====== DATASET ======

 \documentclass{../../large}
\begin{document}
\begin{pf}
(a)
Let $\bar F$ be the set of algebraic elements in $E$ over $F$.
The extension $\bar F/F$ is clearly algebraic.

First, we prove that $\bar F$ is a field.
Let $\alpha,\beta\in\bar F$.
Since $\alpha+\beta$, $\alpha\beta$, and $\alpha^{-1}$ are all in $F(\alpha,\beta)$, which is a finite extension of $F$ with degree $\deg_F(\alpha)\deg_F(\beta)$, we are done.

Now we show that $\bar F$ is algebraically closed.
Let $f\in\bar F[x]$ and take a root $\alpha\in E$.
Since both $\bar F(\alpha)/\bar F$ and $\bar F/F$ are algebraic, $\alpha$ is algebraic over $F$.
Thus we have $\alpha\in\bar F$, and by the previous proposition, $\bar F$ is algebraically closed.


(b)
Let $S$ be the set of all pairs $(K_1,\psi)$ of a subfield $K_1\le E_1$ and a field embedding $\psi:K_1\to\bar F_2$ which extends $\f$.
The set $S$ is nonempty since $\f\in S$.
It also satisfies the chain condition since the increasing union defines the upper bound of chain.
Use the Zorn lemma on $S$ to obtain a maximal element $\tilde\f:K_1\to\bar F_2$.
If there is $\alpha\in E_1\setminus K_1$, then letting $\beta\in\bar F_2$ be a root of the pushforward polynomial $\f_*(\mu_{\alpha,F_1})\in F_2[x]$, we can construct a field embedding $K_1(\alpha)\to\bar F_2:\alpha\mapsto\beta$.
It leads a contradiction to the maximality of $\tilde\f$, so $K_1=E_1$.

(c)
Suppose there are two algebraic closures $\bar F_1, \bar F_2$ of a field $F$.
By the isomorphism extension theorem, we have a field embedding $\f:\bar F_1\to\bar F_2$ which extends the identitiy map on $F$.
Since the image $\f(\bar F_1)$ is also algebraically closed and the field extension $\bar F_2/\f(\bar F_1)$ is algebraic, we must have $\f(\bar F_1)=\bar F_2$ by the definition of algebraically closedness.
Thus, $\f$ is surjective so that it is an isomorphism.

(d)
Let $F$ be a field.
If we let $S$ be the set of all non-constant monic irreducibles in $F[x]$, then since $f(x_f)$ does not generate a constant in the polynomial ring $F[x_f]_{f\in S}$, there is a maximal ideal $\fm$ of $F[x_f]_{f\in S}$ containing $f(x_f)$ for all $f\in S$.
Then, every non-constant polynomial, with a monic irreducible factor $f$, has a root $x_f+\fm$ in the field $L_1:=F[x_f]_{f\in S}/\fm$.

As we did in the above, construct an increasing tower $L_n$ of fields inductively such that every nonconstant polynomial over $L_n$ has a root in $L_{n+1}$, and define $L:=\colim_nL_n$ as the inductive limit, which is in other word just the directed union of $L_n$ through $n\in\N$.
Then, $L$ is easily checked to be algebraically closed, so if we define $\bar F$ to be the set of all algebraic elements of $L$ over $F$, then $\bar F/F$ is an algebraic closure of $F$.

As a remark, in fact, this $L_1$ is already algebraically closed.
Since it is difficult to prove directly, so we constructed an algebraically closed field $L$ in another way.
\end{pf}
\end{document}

======

• EXERCISE: Check each line of the entries above, and show every one holding the word "tilde".

• RESPONSE:
Use the Zorn lemma on $S$ to obtain a maximal element $\tilde\f:K_1\to\bar F_2$.
It leads a contradiction to the maximality of $\tilde\f$, so $K_1=E_1$.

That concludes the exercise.